Here in China all the toilets are set in the ground. You have to “pop-a-squat” to do the deed. Who hasn’t done this in the woods or some strange inopportune time of desperation? In China, and many areas of the “East” this how the world shits. And who could blame them when they accuse the westerners for being disgusting when we all share the same toilet seat? They touch nothing! haha! Like Zizek I can’t seem to separate some fundamental discourse of ideology from the matter. I haven’t quite fleshed out all my theoretical insight on this point, but in the least one can say that the Chinese shit close to the ground. Its much less lesiure than in the West. I will shit for hours if you give me a free day. I’ll read whole books on the shitter! I’ll eat and support my fattening on the can. This doesn’t seem possible here. The privileges haven’t quite yet flowed through the culture. And its shows in just about everything that’s captured my attention. There seems to be a fury about the place; a drive to stay in the show of development. There’s a feeling of general unrest about everything from shitting to driving to building buildings. I’ve been asking myself if I’m witnessing the difference between communism and democracy, but I know these blanketed frameworks are much to simple an explanation.

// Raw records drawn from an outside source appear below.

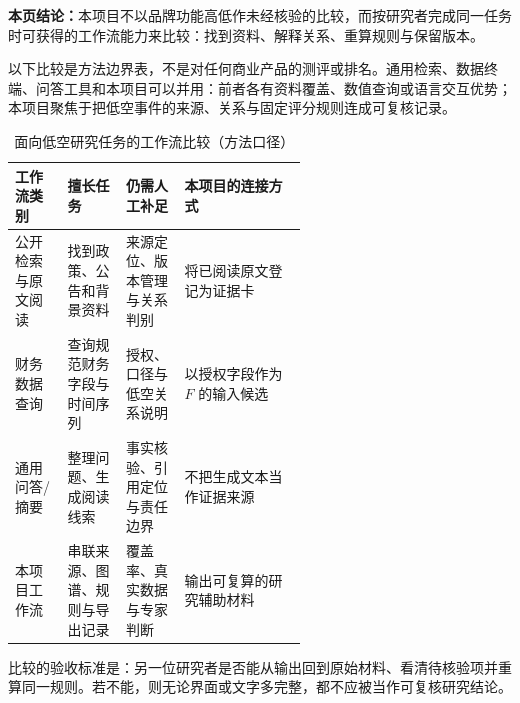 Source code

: \textbf{本页结论：}本项目不以品牌功能高低作未经核验的比较，而按研究者完成同一任务时可获得的工作流能力来比较：找到资料、解释关系、重算规则与保留版本。

以下比较是方法边界表，不是对任何商业产品的测评或排名。通用检索、数据终端、问答工具和本项目可以并用：前者各有资料覆盖、数值查询或语言交互优势；本项目聚焦于把低空事件的来源、关系与固定评分规则连成可复核记录。

\begin{table}[htbp]
\centering
\caption{面向低空研究任务的工作流比较（方法口径）}
\label{tab:wty-workflow-comparison}
\small
\begin{tabularx}{\linewidth}{p{0.18\linewidth}p{0.20\linewidth}p{0.20\linewidth}X}
\toprule
工作流类别 & 擅长任务 & 仍需人工补足 & 本项目的连接方式 \\
\midrule
公开检索与原文阅读 & 找到政策、公告和背景资料 & 来源定位、版本管理与关系判别 & 将已阅读原文登记为证据卡 \\
财务数据查询 & 查询规范财务字段与时间序列 & 授权、口径与低空关系说明 & 以授权字段作为 $F$ 的输入候选 \\
通用问答/摘要 & 整理问题、生成阅读线索 & 事实核验、引用定位与责任边界 & 不把生成文本当作证据来源 \\
本项目工作流 & 串联来源、图谱、规则与导出记录 & 覆盖率、真实数据与专家判断 & 输出可复算的研究辅助材料 \\
\bottomrule
\end{tabularx}
\end{table}

比较的验收标准是：另一位研究者是否能从输出回到原始材料、看清待核验项并重算同一规则。若不能，则无论界面或文字多完整，都不应被当作可复核研究结论。

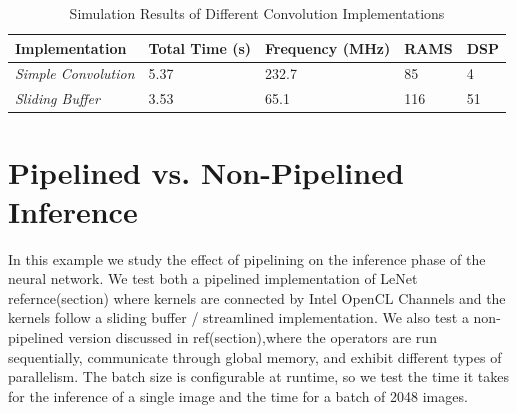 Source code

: \begin{table}[]
\begin{tabular}{|l|l|l|l|l|}
\hline
\textbf{Implementation}     & \textbf{Total Time (s)} & \textbf{Frequency (MHz)} & \textbf{RAMS} & \textbf{DSP} \\ \hline
\textit{Simple Convolution} & 5.37                    & 232.7                    & 85            & 4            \\ \hline
\textit{Sliding Buffer}     & 3.53                    & 65.1                     & 116           & 51           \\ \hline
\end{tabular}
\label{tab:resultp2}
\caption{Simulation Results of Different Convolution Implementations }
\end{table}


\section{Pipelined vs. Non-Pipelined Inference}

In this example we study the effect of pipelining on the inference phase of the neural network. We test both a pipelined implementation of LeNet refernce(section) where kernels are connected by Intel OpenCL Channels and the kernels follow a sliding buffer / streamlined implementation. We also test a non-pipelined version discussed in ref(section),where the operators are run sequentially, communicate through global memory, and exhibit different types of parallelism. The batch size is configurable at runtime, so we test the time it takes for the inference of a single image and the time for a batch of 2048 images.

Everything here is up to global pace basically – wireless (sure there are some blocked sites), electricity, plumbing, housing, trash, the concrete’s in place (for the most part), but the little elements of social rush, anxiety, and the subtle expressions of disorganization are apparent, from the absence of stoplights to the unmanaged pollution. As a city, San Francisco is a little less worried than Guilin about whether people accept its global offering/presence. You can feel the difference and it lives in the bodies, institutions, and buildings.

I think I’m viewing the notion of development along a scale. I have studied the discourses of post-colonialism enough to know how much notions of development, white western privilege, and notions of needs and rights can suffer from racism and imperialism. Still, I don’t believe that the discourse of “difference” – “Oh, its just a ‘different’ culture…” suffices to account for every point of social aggravation or unjust practice. Sometimes things can be better and work, intervention, alliances must develop to move forward.

I’m told the mountains here are beautiful. Guilin is surrounded by them… I’m just hoping for some rain to knock the dust out of the air so I can see them!